Hi, I made another Pilvi Coat! It’s my fourth version of this pattern from the book Lotta Jansdotter Everyday Style (affiliate link here). This simple pattern is an unlined coat with raglan sleeves and in-seam side pockets. It works well with a variety of fabrics.
I’ve made this coat using home decor fabric and other heavyweight fabrics:
- Pilvi Coat in a blue corded home decor fabric
- Pilvi in a fun print of big faces
- Pilvi in a painterly home decor digital print
Here’s a photo of my first three Pilvi Coats plus a red one by Laurel Dismukes of Laurel’s Quill. Laurel does all the sewing for Stonemountain & Daughter Fabrics in Berkeley. We spoke to the Bay Area Sewists meetup group in January at Sips N Sews about patterns and fabric choices.
When I got this ponte fabric at Britex Fabrics yard sale last fall, I wasn’t sure what I would make with it. The print is huge and continuous. The leaf-like design goes down the entire length of the fabric in one continuous design in three parallel rows. Here’s the 58″ wide fabric spread out on the floor.
I pondered making a skirt or a dress, asked for ideas on Instagram and then decided to make another Pilvi Coat. I lengthened the pattern by 10 inches to take full advantage of the print. I also added an inch of length to the sleeves because I have long arms.
I cut the back piece first, placing it in the center of the center leaf design. I cut each piece individually so I would know exactly what part of the print would appear on each sleeve and front piece. I wasn’t trying to match anything. My pattern placement was focused on taking advantage of the design.

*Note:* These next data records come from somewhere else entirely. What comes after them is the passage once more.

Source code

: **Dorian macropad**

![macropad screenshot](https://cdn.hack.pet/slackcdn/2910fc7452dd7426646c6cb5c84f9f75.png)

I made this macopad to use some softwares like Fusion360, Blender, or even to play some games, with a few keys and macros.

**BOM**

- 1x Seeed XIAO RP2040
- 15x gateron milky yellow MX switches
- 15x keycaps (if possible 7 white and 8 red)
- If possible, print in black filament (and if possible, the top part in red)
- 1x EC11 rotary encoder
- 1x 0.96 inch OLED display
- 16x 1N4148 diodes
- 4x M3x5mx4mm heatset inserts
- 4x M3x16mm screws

In this photo I had already cut one front pattern piece and then I placed that piece on top of the fabric to test placement. One side of the front pattern piece folds back to form the facing. So after I cut one front piece, I placed it on top of the fabric to see what the front edge would look like on the opposite side. On the right side of this photo, I’ve folded back the facing to see where the print would land on the pattern piece.
I wanted different parts of the leaf design to appear on the front.
I like the abstract design. Here’s what the back looks like.
And here’s a side view. The photos were taken at Britex Fabrics in San Francisco. I was there last Monday and asked the store manager to take a few photos with my phone. This famous fabric store moved a few blocks away from its prior location on Geary Street, to Post Street. The first floor is spacious and really shows off all the wool and silk fabrics. I’m standing in front of an enormous wall of wool. It goes from floor to ceiling!
I hand stitched the facing and hems because I didn’t want to see a seam. The pattern calls for topstitching the facing and hems. I folded over the facing and machine stitched the edge before I hand stitched it in place. I switched thread colors even though no one will see it – navy and off-white thread using a zig zag stitch. This is my first project with ponte, which is a stable knit and easy to sew.
Here’s a close-up shot of the hand stitching. You can see the different color threads. I matched the thread according to the color in front.
It was tedious but I’m really pleased with the results.
Here’s a summary of the materials and construction details:
- Pattern: Pilvi Coat from the book Lotta Jansdotter Everyday Style, size XL
- Adjustments: Added 10 inches of length to the coat, 1 inch length to sleeves
- Fabric: 3 yards ponte from Britex Fabrics sale ($12/yard)
- Interfacing: very lightweight knit interfacing for facing
- Thread: Gutterman
- Needle: Schmetz stretch, 75/11 HS
- Sewing: zig zag stitch and hand sewing
Have you made anything with a huge print or with ponte knit? What was that like for you? I really enjoyed working with ponte. It’s easy to cut (doesn’t shift or curl up) and easy to sew with a zig zag stitch. Big prints are fun. You just need to take care in placing your pattern pieces.